How Many Words Do You Need to Know to Watch Friends?

A few years ago, The New York Times published an article about several Major League Baseball players who use the sitcom Friends to improve their English. Friends seems to be a very popular tool for learning English: there’s even an ESL program developed around it, and you can easily find advice on how to use Friends as a language learning tool.

In my own language learning I’ve relied heavily on frequency dictionaries, which order words by their popularity. Learning just the top 500-1,000 words in language goes surprisingly far in conversation.

I wanted to know how many English words someone would need to recognize to be able to watch Friends and understand, say, 90% of all the words.

Here the definition of “word” becomes important. For the purposes of this article, I’m going to consider most grammatical inflections of a root to be the same word. For example, “go”, “going”, and “went” will be considered one word, since they all relate back to the root word “to go”. Later on we’ll see how to operationalize this via lemmatization algorithms, which will allow us to map words back to their grammatical roots.

Fortunately, complete transcripts of Friends are available online.
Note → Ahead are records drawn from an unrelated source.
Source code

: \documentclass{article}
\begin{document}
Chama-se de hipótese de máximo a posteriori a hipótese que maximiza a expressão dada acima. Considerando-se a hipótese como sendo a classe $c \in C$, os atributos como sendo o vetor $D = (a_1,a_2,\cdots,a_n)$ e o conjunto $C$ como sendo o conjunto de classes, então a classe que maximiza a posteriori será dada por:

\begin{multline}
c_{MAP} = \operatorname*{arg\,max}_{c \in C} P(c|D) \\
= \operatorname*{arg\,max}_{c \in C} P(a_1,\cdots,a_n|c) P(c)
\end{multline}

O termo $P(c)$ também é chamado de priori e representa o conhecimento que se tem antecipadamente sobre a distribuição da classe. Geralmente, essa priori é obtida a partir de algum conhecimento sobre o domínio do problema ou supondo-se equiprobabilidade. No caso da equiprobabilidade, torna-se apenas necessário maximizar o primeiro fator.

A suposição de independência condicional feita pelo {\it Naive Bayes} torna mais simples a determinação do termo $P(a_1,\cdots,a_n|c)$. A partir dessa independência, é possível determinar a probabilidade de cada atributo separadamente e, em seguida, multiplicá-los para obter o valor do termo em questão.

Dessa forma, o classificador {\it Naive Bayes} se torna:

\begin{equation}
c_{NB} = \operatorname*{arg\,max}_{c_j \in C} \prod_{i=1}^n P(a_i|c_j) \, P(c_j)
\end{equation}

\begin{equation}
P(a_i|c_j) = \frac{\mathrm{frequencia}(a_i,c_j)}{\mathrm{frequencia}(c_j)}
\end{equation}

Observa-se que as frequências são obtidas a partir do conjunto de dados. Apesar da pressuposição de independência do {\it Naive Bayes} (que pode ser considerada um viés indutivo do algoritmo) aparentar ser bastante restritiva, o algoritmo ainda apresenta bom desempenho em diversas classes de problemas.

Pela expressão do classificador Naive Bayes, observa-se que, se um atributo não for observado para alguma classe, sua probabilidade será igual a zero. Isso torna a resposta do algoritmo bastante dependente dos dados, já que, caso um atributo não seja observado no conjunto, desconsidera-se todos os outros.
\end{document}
Below I go through the data collection and analysis. But first, here’s the final result:

You need to know 750 words to know 90% of all the words used in Friends

Around 750 words gets you to 90% coverage. Watching Friends where you don’t know every tenth word could be a frustrating experience, but hopefully context clues would help fill in gaps. The Appendix at the bottom of the post lists the top 750 words.
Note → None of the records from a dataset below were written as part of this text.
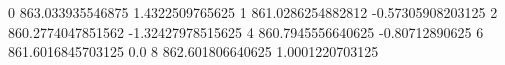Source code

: 0 863.033935546875 1.4322509765625
1 861.0286254882812 -0.57305908203125
2 860.2774047851562 -1.32427978515625
4 860.7945556640625 -0.80712890625
6 861.6016845703125 0.0
8 862.601806640625 1.0001220703125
The numbers in this post should be considered as rough estimates because I did not filter out other words that we may not want to consider as words, like proper nouns (“Joey”, “Monica”, “New York”, etc.)

Data Collection

The script of every episode of Friends is available at https://fangj.github.io/friends/. I used rvest to download every file, and parsed the scripts into individual lines. I only wanted to have to do this once, so I saved the results to a CSV file so that subsequent analyses wouldn’t have to redownload all of the data.

library(tidyverse)
library(rvest)

pages <- read_html("https://fangj.github.io/friends/") %>%
  html_nodes("a") %>%
  html_attr("href")

pages <- str_c("https://fangj.github.io/friends/", pages)
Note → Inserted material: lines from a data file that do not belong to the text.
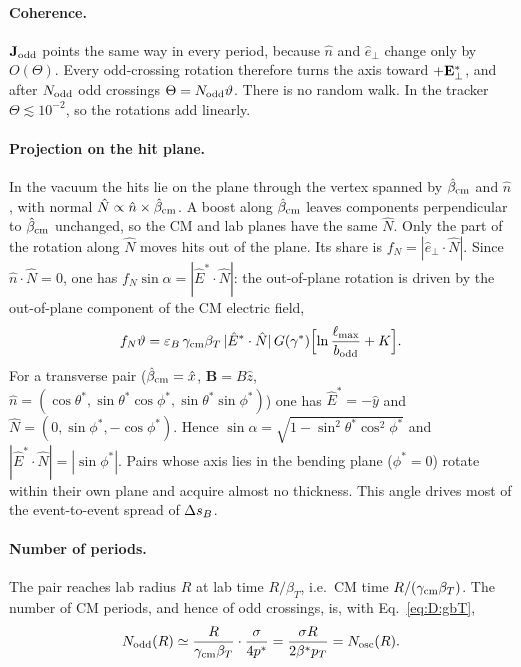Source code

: \paragraph{Coherence.} $\mathbf J_{\rm odd}$ points the same way in every period, because $\hat n$ and $\hat e_\perp$
change only by $O(\Theta)$. Every odd-crossing rotation therefore turns the axis toward $+\Estar_\perp$, and after
$N_{\rm odd}$ odd crossings $\Theta=N_{\rm odd}\rot$. There is no random walk. In the tracker $\Theta\lesssim10^{-2}$,
so the rotations add linearly.

\paragraph{Projection on the hit plane.} In the vacuum the hits lie on the plane through the vertex spanned by
$\hat\beta_{\rm cm}$ and $\hat n$, with normal $\hat N\propto\hat n\times\hat\beta_{\rm cm}$. A boost along
$\hat\beta_{\rm cm}$ leaves components perpendicular to $\hat\beta_{\rm cm}$ unchanged, so the CM and lab planes have
the same $\hat N$. Only the part of the rotation along $\hat N$ moves hits out of the plane. Its share is
$f_N=|\hat e_\perp\cdot\hat N|$. Since $\hat n\cdot\hat N=0$, one has $f_N\sin\alpha=|\hat E^*\cdot\hat N|$: the
out-of-plane rotation is driven by the out-of-plane component of the CM electric field,
\begin{equation}
  f_N\rot=\epsB\,\gamma_{\rm cm}\beta_T\,|\hat E^*\cdot\hat N|\,G(\gst)\Bigl[\ln\frac{\lmax}{\bodd}+K\Bigr].
  \label{eq:D:fNrot}
\end{equation}
For a transverse pair ($\hat\beta_{\rm cm}=\hat x$, $\mathbf B=B\hat z$, $\hat n=(\cos\theta^*,\sin\theta^*\cos\phi^*,
\sin\theta^*\sin\phi^*)$) one has $\hat E^*=-\hat y$ and $\hat N=(0,\sin\phi^*,-\cos\phi^*)$. Hence $\sin\alpha=
\sqrt{1-\sin^2\theta^*\cos^2\phi^*}$ and $|\hat E^*\cdot\hat N|=|\sin\phi^*|$. Pairs whose axis lies in the bending plane
($\phi^*=0$) rotate within their own plane and acquire almost no thickness. This angle drives most of the
event-to-event spread of $\DsB$.

\paragraph{Number of periods.} The pair reaches lab radius $R$ at lab time $R/\beta_T$, i.e.\ CM time
$R/(\gamma_{\rm cm}\beta_T)$. The number of CM periods, and hence of odd crossings, is, with Eq.~\eqref{eq:D:gbT},
\begin{equation}
  N_{\rm odd}(R)\simeq\frac{R}{\gamma_{\rm cm}\beta_T}\cdot\frac{\sigma}{4p^*}=\frac{\sigma R}{2\bst p_T}=\Nosc(R).
  \label{eq:D:Nosc}
\end{equation}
parse_episode <- function(url) {
  read_html(url) %>%
    html_nodes("p:not([align=center])") %>%
    .[-1] %>%
    html_text() %>%
    enframe(name = NULL, value = "line") %>%
    mutate(
      url = url,
      episode = str_extract(url, "\\d{4}"), # extract episode number
      character = str_extract(line, "^(\\w+):"), # extract character name
      character = str_replace_all(character, ":$", ""),
      line = str_replace_all(line, "^\\w+: ", ""),
    ) %>%
    filter(line != "")
}

friends_raw <- pages %>% map(parse_episode) %>%
  bind_rows()

write_csv(friends_raw, "./friends.csv")

This yields a raw dataset with the lines from every episode:

head(friends_raw, n = 10) %>%
  select(episode, character, line) %>%
  gt::gt()

episode	character	line
0101	NA	[Scene: Central Perk, Chandler, Joey, Phoebe, and Monica are there.]
0101	Monica	There's nothing to tell! He's just some guy I work with!
0101	Joey	C'mon, you're going out with the guy! There's gotta be something wrong with him!
0101	Chandler	All right Joey, be nice. So does he have a hump? A hump and a hairpiece?
0101	Phoebe	Wait, does he eat chalk?
0101	NA	(They all stare, bemused.)
0101	Phoebe	Just, 'cause, I don't want her to go through what I went through with Carl- oh!
0101	Monica	Okay, everybody relax. This is not even a date. It's just two people going out to dinner and- not having sex.
0101	Chandler	Sounds like a date to me.
0101	NA	[Time Lapse]

Cleaning

First, there are some lines that give stage directions which we want to filter out of the dataset, since we are only interested in spoken words. There are also directions given sometimes within a character’s line, which we want to filter.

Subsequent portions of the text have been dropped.